Jon McLoone has worked with Wolfram Research since 1992, working on software development, system design, technical writing and strategy. He supports educational projects in cooperation with universities and government research and has lectured on Mathematica around the world. McLoone has a degree in mathematics from Durham University. He is currently Director of Technical Communication and Strategy at Wolfram Research Europe and Content Director for computerbasedmath.org, a project to redefine school maths education assuming the use of computers.

Vitaliy Kaurov is a member of the Technical Communication and Strategy group at Wolfram Research. A physicist by education (ultra-cold quantum gases, non-linear dynamical systems and chaos) he conducts most of his scientific workflows, from computing to design, with Mathematica. He also publishes at the Wolfram Demonstration Project, writes for Wolfram Blog, and is a faculty member at The Wolfram Science Summer School. Vitaliy oversees the management and moderation of the Wolfram Community website.

Marco Thiel is an applied mathematician at Aberdeen University with training in theoretical physics and dynamical systems. His main area of work is in mathematical modelling—the use of mathematical structures and patterns to describe many different kinds of systems in a wide array of disciplines. Some of the applications he has worked on in the past are Alzheimer’s disease, epilepsy, traffic modelling, studying the stability of our solar system, modelling the life cycle of a biological cell, population dynamics, financial and forensic mathematics, voting patterns, movement of newborns, climate modelling, and patterns in the mating behaviour of fireflies. Marco is a certified instructor for the Wolfram Language and an active member of the Wolfram Community.

My co-organizer, Martin Hadley, is currently away on his honeymoon vacation so he can’t stop me from also calling him a ‘passionate teacher and Wolfram Language expert’ (which of course he is):

Martin Hadley is a visualization and data scientist evangelist in IT Services at the University of Oxford where he promotes the use of interactive technologies for education and sharing knowledge. Previously he worked as a technical consultant in industry, creating bespoke technical/programming training courses, training staff and designing custom user interfaces.

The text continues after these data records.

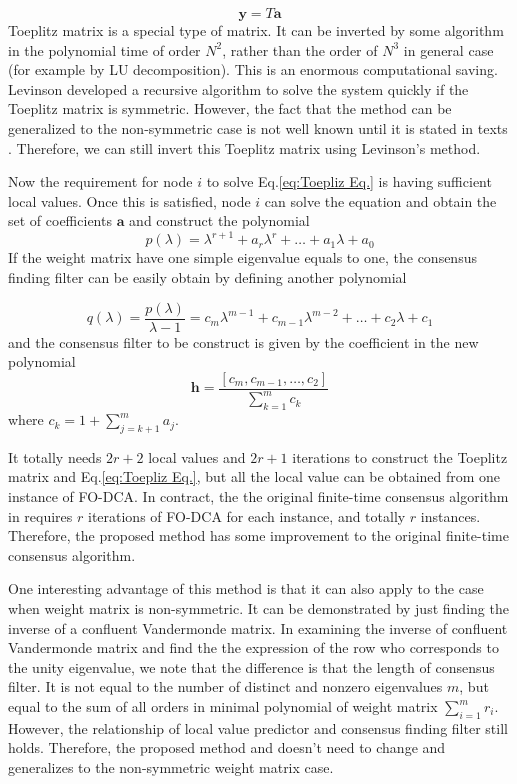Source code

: \begin{equation}
\mathbf{y}=T\mathbf{a}\label{eq:Toepliz Eq.}
\end{equation}
 Toeplitz matrix is a special type of matrix. It can be inverted by
some algorithm in the polynomial time of order $N^{2}$, rather than
the order of $N^{3}$ in general case (for example by LU decomposition).
This is an enormous computational saving. Levinson developed a recursive
algorithm to solve the system quickly if the Toeplitz matrix is symmetric.
However, the fact that the method can be generalized to the non-symmetric
case is not well known until it is stated in texts \cite{Robinson2000}.
Therefore, we can still invert this Toeplitz matrix using Levinson's
method. 

Now the requirement for node $i$ to solve Eq.\ref{eq:Toepliz Eq.}
is having sufficient local values. Once this is satisfied, node $i$
can solve the equation and obtain the set of coefficients \textbf{$\mathbf{a}$}
and construct the polynomial 
\[
p(\lambda)=\lambda^{r+1}+a_{r}\lambda^{r}+\ldots+a_{1}\lambda+a_{0}
\]
If the weight matrix have one simple eigenvalue equals to one, the
consensus finding filter can be easily obtain by defining another
polynomial 

\[
q\left(\lambda\right)=\frac{p\left(\lambda\right)}{\lambda-1}=c_{m}\lambda^{m-1}+c_{m-1}\lambda^{m-2}+\ldots+c_{2}\lambda+c_{1}
\]
and the consensus filter to be construct is given by the coefficient
in the new polynomial 
\[
\mathbf{h}=\frac{\left[c_{m},c_{m-1},\ldots,c_{2}\right]}{\sum_{k=1}^{m}c_{k}}
\]
where $c_{k}=1+\sum_{j=k+1}^{m}a_{j}$. 

It totally needs $2r+2$ local values and $2r+1$ iterations to construct
the Toeplitz matrix and Eq.\ref{eq:Toepliz Eq.}, but all the local
value can be obtained from one instance of FO-DCA. In contract, the
the original finite-time consensus algorithm in \cite{Sundaram2007}
requires $r$ iterations of FO-DCA for each instance, and totally
$r$ instances. Therefore, the proposed method has some improvement
to the original finite-time consensus algorithm. 

One interesting advantage of this method is that it can also apply
to the case when weight matrix is non-symmetric. It can be demonstrated
by just finding the inverse of a confluent Vandermonde matrix. In
examining the inverse of confluent Vandermonde matrix and find the
the expression of the row who corresponds to the unity eigenvalue,
we note that the difference is that the length of consensus filter.
It is not equal to the number of distinct and nonzero eigenvalues
$m$, but equal to the sum of all orders in minimal polynomial of
weight matrix $\sum_{i=1}^{m}r_{i}$. However, the relationship of
local value predictor and consensus finding filter still holds. Therefore,
the proposed method and doesn't need to change and generalizes to
the non-symmetric weight matrix case.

At Wolfram Research Europe, Martin trained academics in the use of the Wolfram Language for exploring, solving and visualising their research problems and delivered technical presentations on a wide range of subjects from biophysics to image processing and machine learning.

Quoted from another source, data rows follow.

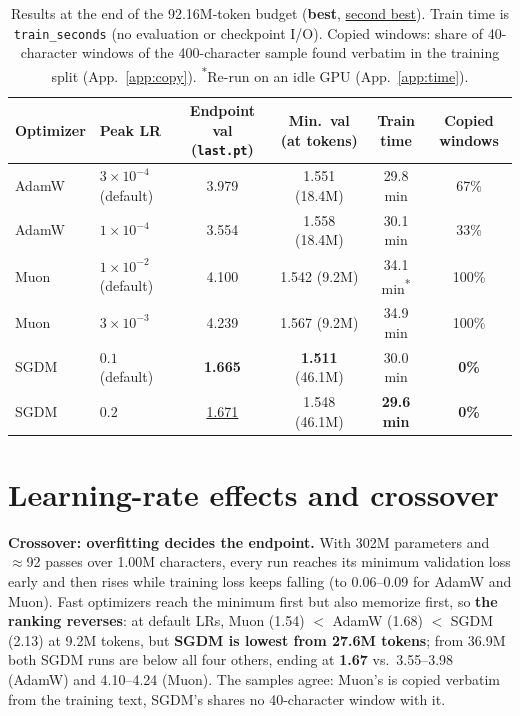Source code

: \documentclass[10pt]{article}
\newcommand{\key}[1]{\textbf{#1}}
\begin{document}
\begin{table}[h]
\centering\small
\setlength{\tabcolsep}{6pt}\renewcommand{\arraystretch}{1.05}
\begin{tabular}{llcccc}
\toprule
Optimizer & Peak LR & \textbf{Endpoint val} (\texttt{last.pt}) & Min.\ val (at tokens) & \textbf{Train time} & Copied windows \\
\midrule
AdamW & $3\times10^{-4}$ (default) & 3.979 & 1.551 (18.4M) & 29.8 min & 67\% \\
AdamW & $1\times10^{-4}$ & 3.554 & 1.558 (18.4M) & 30.1 min & 33\% \\
\addlinespace[1pt]
Muon  & $1\times10^{-2}$ (default) & 4.100 & 1.542 (9.2M) & 34.1 min\textsuperscript{*} & 100\% \\
Muon  & $3\times10^{-3}$ & 4.239 & 1.567 (9.2M) & 34.9 min & 100\% \\
\addlinespace[1pt]
SGDM  & $0.1$ (default) & \textbf{1.665} & \textbf{1.511} (46.1M) & 30.0 min & \textbf{0\%} \\
SGDM  & $0.2$ & \underline{1.671} & 1.548 (46.1M) & \textbf{29.6 min} & \textbf{0\%} \\
\bottomrule
\end{tabular}
\caption{Results at the end of the 92.16M-token budget (\textbf{best}, \underline{second best}). Train time is \texttt{train\_seconds} (no evaluation or checkpoint I/O). Copied windows: share of 40-character windows of the 400-character sample found verbatim in the training split (App.~\ref{app:copy}). \textsuperscript{*}Re-run on an idle GPU (App.~\ref{app:time}).}
\label{tab:results}
\end{table}
\vspace{-14pt}

\section{Learning-rate effects and crossover}
\textbf{Crossover: overfitting decides the endpoint.} With 302M parameters and $\approx$92 passes over 1.00M characters, every run reaches its minimum validation loss early and then rises while training loss keeps falling (to 0.06--0.09 for AdamW and Muon). Fast optimizers reach the minimum first but also memorize first, so \key{the ranking reverses}: at default LRs, Muon (1.54) $<$ AdamW (1.68) $<$ SGDM (2.13) at 9.2M tokens, but \key{SGDM is lowest from 27.6M tokens}; from 36.9M both SGDM runs are below all four others, ending at \key{1.67} vs.\ 3.55--3.98 (AdamW) and 4.10--4.24 (Muon). The samples agree: Muon's is copied verbatim from the training text, SGDM's shares no 40-character window with it.
\end{document}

As for myself, I am an unabashed Wolfram Language ‘newbie’ (but not for much longer). My role at the workshop is to keep the course content focused and relevant to the humanities as well as accessible to delegates without any prior programming experience:

Arno Bosse is the digital project manager for the ‘Cultures of Knowledge‘ research project on early modern correspondences at the University of Oxford and its flagship union catalogue, ‘Early Modern Letters Online‘. Previously, he worked as Director of Humanities Computing at the University of Chicago where he contributed to a large number of digital humanities projects and in the R&D department of the Göttingen State and University Library where he worked on European digital infrastructure projects. Arno is an active member of the digital humanities community and a participant in the ISCH COST Action ‘Reassembling the Republic of Letters’.